Yumnak is a family name (Sagei) In the Meetei society, and they speak Meetei Language. The name Yamunak as Pronounced "yoom-naak". Ethnic yumnaks are used in the Meetei /Meitei community including the Meitei Pangal and Meitei Bamon (Manipuri Brahmin).

The Meitei community lie largely in the Northeast India, mainly in Manipur, Next in Assam, Tripura and a few in Mizoram, Nagaland, Meghalaya. Some live in Bangladesh and Myanmar.

==Historical background==
In Meetei society, all the yumnak belong to only one of the Salai Taret except the Yumnak of the Meitei Bamon (Manipuri Brahmin) including Kshetrimayum.
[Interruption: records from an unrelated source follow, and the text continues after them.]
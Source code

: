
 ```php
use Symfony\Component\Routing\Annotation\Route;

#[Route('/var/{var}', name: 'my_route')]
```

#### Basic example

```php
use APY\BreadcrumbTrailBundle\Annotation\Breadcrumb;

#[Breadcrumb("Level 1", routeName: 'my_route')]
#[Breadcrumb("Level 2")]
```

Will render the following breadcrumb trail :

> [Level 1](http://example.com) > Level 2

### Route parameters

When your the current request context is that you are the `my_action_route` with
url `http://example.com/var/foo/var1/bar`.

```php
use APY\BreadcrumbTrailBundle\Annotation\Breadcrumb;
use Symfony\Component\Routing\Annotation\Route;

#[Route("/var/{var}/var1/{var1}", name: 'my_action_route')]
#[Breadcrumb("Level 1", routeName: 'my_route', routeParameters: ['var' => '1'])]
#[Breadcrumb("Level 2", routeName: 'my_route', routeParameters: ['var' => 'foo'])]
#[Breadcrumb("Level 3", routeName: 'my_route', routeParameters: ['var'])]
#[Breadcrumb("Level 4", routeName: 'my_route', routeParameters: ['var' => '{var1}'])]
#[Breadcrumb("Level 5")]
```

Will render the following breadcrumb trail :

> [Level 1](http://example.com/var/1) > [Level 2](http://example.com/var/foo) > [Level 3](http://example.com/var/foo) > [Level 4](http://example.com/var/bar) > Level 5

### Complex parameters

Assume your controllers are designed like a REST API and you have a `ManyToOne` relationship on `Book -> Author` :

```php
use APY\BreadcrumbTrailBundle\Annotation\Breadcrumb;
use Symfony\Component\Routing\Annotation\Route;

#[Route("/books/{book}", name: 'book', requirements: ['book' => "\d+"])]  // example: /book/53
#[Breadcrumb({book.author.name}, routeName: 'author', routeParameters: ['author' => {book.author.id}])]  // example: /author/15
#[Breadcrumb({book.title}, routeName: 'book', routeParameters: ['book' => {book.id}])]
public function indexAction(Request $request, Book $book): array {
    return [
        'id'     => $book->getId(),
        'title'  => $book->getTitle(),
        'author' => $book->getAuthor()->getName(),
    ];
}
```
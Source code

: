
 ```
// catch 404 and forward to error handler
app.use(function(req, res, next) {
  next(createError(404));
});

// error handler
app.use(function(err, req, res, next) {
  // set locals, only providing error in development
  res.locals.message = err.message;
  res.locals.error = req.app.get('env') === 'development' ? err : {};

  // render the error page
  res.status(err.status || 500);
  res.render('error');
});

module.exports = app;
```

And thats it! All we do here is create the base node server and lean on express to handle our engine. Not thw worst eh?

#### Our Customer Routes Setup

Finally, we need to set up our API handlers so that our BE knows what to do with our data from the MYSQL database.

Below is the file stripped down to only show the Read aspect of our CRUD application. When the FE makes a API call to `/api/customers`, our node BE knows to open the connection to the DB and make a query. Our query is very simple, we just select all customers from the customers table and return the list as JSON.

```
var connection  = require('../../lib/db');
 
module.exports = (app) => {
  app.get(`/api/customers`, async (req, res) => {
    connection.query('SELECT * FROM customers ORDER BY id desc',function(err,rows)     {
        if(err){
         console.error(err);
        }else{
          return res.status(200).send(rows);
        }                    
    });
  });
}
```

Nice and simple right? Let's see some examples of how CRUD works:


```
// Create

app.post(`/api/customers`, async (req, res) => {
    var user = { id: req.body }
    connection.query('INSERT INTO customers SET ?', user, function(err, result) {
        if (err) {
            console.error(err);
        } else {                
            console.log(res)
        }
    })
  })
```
There are seven major Salais or Yek Salais or Salai Taret, namely :
1. Mangang
2. Luwang
3. Khuman
4. Angom
5. Moirang
6. Kha Nganba
7. Sarang Leishangthem (Chenglei).
Yumnaks are the sub-clans of these seven major Salai, formed by the collection of different Yumnaks. Yumnaks inhabited specific areas and formed collectives. Later, these family members migrated to different areas, dispersing their Yumnaks.
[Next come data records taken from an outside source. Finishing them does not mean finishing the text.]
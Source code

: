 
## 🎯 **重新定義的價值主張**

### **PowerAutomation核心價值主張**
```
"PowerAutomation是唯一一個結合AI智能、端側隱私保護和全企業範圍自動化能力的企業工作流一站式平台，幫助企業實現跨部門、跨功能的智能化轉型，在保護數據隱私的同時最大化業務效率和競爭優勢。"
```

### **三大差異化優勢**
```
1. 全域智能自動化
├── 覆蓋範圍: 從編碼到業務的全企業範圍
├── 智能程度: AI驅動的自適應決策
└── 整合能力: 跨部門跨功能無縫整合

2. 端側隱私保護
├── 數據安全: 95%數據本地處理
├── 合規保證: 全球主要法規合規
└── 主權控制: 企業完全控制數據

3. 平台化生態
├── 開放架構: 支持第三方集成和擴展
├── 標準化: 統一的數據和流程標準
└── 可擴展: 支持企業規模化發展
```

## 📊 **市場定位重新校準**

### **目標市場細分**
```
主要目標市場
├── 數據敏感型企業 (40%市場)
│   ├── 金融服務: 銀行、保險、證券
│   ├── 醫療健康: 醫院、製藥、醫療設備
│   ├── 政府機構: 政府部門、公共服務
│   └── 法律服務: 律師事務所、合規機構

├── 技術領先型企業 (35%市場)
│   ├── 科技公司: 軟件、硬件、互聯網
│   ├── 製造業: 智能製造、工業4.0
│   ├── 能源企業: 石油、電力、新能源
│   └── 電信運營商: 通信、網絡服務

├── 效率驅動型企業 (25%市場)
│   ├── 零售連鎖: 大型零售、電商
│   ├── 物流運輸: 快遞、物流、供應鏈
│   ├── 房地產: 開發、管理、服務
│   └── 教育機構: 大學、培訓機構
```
== The Yumnaks which do not have Yek Salai ==
Yumnaks without Yek Salai are Meitei Brahmin surnames that do not follow the Yek Salai tradition, unlike other Yumnaks as they are not of Meitei origin. Notable clans such as Aribam, Kshetrimayum, Gurumayum, and Lairikyengpham do not have any Yek Salais.

== Unique Naming System ==
From ancient immemorial time, based on Meitei custom, naming system differs between males and females.
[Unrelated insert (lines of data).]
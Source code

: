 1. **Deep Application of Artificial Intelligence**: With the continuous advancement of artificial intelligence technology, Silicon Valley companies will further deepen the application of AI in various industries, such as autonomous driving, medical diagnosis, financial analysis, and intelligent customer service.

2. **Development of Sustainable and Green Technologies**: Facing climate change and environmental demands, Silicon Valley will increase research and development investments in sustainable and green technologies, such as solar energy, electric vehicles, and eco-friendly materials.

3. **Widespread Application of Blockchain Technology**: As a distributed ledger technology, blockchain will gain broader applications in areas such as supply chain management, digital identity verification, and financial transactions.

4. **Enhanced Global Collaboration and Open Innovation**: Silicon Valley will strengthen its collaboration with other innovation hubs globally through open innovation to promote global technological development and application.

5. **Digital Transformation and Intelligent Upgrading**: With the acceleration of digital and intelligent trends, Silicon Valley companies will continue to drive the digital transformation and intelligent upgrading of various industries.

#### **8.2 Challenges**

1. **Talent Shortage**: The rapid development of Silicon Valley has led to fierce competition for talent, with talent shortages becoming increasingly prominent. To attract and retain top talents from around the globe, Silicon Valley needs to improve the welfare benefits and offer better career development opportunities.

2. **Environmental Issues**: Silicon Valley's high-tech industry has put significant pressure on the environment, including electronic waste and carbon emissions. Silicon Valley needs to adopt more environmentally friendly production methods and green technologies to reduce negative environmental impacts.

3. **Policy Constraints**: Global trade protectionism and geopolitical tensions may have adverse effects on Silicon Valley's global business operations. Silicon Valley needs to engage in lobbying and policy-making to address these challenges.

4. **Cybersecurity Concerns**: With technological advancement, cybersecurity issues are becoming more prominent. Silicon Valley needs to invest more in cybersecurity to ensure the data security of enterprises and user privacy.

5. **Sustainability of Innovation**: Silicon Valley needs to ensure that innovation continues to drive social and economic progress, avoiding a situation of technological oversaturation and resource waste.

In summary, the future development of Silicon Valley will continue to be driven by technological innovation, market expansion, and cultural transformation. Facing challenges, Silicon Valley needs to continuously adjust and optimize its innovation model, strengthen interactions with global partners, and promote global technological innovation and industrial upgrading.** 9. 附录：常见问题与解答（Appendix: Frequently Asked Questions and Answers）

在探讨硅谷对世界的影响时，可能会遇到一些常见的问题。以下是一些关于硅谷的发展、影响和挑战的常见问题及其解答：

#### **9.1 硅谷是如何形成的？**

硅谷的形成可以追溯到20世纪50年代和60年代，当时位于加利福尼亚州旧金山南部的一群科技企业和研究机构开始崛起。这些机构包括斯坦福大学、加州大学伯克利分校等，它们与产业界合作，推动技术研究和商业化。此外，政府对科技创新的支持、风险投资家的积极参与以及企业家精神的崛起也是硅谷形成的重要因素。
Commonly, in both the genders the person's Yumnak is used as a prefix to their name. Keeping their respective names in the middle. The suffix name part is the one differing from males to females.

In females, the suffix name part is made either by the gender identification or marital status identification like "Chanu". After getting married, the females changed their suffix part to "Leima", adding the term "Ningol" just after her paternal surname and by adding "Ongbi" after her husband's surname completes her full name.

Examples :

A female Meitei having the name Leishna with Khaidem as her paternal Yumnak will have her full name, before getting married, as per the Meitei custom as,
- Khaidem Leishna Chanu
After getting married, assuming, she married Narumbam Sanathoi Angomcha, noting that Narumbam is her husband's surname, Sanathoi is her husband's name and Angom is her husband's Salai/Clan name. Then, her full name as per the Meitei custom will be changed as,
- Khaidem Ningol Narumbam Ongbi Leishna Leima
NOTE : The females don't carry their Salai/Clan name because the Salai/Clan system is a patrilineality one.

In males, the suffix is made either by the name of their respective Salai or gender identification like "Meitei/Meetei" for males. And sometimes by adding "cha" to their respective Salai or Clan name. "Cha" meaning "child".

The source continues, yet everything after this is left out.